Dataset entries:
--- START ---
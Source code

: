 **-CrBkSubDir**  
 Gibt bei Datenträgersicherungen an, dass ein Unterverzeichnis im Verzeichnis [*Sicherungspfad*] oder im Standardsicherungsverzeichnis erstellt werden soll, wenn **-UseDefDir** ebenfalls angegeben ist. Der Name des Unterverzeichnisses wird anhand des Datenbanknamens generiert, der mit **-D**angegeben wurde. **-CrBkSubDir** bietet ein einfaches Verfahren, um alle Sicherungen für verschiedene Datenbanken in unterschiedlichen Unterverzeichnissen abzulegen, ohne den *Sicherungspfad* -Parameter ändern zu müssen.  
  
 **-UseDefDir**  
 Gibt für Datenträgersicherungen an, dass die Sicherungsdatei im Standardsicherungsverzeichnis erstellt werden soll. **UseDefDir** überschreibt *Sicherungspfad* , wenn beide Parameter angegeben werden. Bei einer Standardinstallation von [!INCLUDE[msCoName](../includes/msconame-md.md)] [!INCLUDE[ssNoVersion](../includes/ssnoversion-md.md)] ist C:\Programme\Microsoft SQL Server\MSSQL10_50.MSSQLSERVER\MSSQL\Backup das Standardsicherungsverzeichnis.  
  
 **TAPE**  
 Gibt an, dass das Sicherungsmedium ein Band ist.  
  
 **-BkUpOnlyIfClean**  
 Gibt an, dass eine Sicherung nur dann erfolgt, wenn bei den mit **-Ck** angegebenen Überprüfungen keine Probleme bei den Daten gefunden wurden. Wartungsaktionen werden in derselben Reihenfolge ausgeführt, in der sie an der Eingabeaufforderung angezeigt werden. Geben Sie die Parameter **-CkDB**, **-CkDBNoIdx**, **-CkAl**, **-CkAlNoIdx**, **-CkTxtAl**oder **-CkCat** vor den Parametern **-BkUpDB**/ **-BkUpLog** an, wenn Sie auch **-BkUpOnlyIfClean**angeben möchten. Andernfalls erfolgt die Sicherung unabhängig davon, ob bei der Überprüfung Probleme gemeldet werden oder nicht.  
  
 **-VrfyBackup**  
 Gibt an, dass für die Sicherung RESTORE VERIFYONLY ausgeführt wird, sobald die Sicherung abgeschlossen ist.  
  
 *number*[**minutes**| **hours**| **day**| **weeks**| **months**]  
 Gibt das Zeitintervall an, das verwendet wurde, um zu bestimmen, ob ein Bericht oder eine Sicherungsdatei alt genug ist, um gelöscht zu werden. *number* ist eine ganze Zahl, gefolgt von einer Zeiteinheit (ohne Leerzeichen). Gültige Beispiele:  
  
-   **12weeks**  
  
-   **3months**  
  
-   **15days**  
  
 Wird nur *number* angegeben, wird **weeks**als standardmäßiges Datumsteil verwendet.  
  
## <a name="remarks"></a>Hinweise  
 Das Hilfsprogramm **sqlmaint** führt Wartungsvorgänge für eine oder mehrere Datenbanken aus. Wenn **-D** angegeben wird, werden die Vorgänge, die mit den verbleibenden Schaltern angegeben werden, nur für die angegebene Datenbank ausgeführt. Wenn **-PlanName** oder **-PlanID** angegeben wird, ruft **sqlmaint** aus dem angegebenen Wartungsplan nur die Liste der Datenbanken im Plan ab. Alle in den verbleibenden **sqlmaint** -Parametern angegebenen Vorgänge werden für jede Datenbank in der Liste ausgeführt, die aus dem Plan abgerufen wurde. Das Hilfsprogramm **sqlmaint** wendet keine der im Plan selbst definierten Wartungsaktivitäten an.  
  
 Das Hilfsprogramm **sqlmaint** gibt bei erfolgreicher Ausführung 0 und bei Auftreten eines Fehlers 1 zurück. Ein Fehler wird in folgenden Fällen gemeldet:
--- END ---
WORK ORDER> Write out all of the records word for word.

RESULT BELOW>
Source code

: **-CrBkSubDir**  
 Gibt bei Datenträgersicherungen an, dass ein Unterverzeichnis im Verzeichnis [*Sicherungspfad*] oder im Standardsicherungsverzeichnis erstellt werden soll, wenn **-UseDefDir** ebenfalls angegeben ist. Der Name des Unterverzeichnisses wird anhand des Datenbanknamens generiert, der mit **-D**angegeben wurde. **-CrBkSubDir** bietet ein einfaches Verfahren, um alle Sicherungen für verschiedene Datenbanken in unterschiedlichen Unterverzeichnissen abzulegen, ohne den *Sicherungspfad* -Parameter ändern zu müssen.  
  
 **-UseDefDir**  
 Gibt für Datenträgersicherungen an, dass die Sicherungsdatei im Standardsicherungsverzeichnis erstellt werden soll. **UseDefDir** überschreibt *Sicherungspfad* , wenn beide Parameter angegeben werden. Bei einer Standardinstallation von [!INCLUDE[msCoName](../includes/msconame-md.md)] [!INCLUDE[ssNoVersion](../includes/ssnoversion-md.md)] ist C:\Programme\Microsoft SQL Server\MSSQL10_50.MSSQLSERVER\MSSQL\Backup das Standardsicherungsverzeichnis.  
  
 **TAPE**  
 Gibt an, dass das Sicherungsmedium ein Band ist.  
  
 **-BkUpOnlyIfClean**  
 Gibt an, dass eine Sicherung nur dann erfolgt, wenn bei den mit **-Ck** angegebenen Überprüfungen keine Probleme bei den Daten gefunden wurden. Wartungsaktionen werden in derselben Reihenfolge ausgeführt, in der sie an der Eingabeaufforderung angezeigt werden. Geben Sie die Parameter **-CkDB**, **-CkDBNoIdx**, **-CkAl**, **-CkAlNoIdx**, **-CkTxtAl**oder **-CkCat** vor den Parametern **-BkUpDB**/ **-BkUpLog** an, wenn Sie auch **-BkUpOnlyIfClean**angeben möchten. Andernfalls erfolgt die Sicherung unabhängig davon, ob bei der Überprüfung Probleme gemeldet werden oder nicht.  
  
 **-VrfyBackup**  
 Gibt an, dass für die Sicherung RESTORE VERIFYONLY ausgeführt wird, sobald die Sicherung abgeschlossen ist.  
  
 *number*[**minutes**| **hours**| **day**| **weeks**| **months**]  
 Gibt das Zeitintervall an, das verwendet wurde, um zu bestimmen, ob ein Bericht oder eine Sicherungsdatei alt genug ist, um gelöscht zu werden. *number* ist eine ganze Zahl, gefolgt von einer Zeiteinheit (ohne Leerzeichen). Gültige Beispiele:  
  
-   **12weeks**  
  
-   **3months**  
  
-   **15days**  
  
 Wird nur *number* angegeben, wird **weeks**als standardmäßiges Datumsteil verwendet.  
  
## <a name="remarks"></a>Hinweise  
 Das Hilfsprogramm **sqlmaint** führt Wartungsvorgänge für eine oder mehrere Datenbanken aus. Wenn **-D** angegeben wird, werden die Vorgänge, die mit den verbleibenden Schaltern angegeben werden, nur für die angegebene Datenbank ausgeführt. Wenn **-PlanName** oder **-PlanID** angegeben wird, ruft **sqlmaint** aus dem angegebenen Wartungsplan nur die Liste der Datenbanken im Plan ab. Alle in den verbleibenden **sqlmaint** -Parametern angegebenen Vorgänge werden für jede Datenbank in der Liste ausgeführt, die aus dem Plan abgerufen wurde. Das Hilfsprogramm **sqlmaint** wendet keine der im Plan selbst definierten Wartungsaktivitäten an.  
  
 Das Hilfsprogramm **sqlmaint** gibt bei erfolgreicher Ausführung 0 und bei Auftreten eines Fehlers 1 zurück. Ein Fehler wird in folgenden Fällen gemeldet:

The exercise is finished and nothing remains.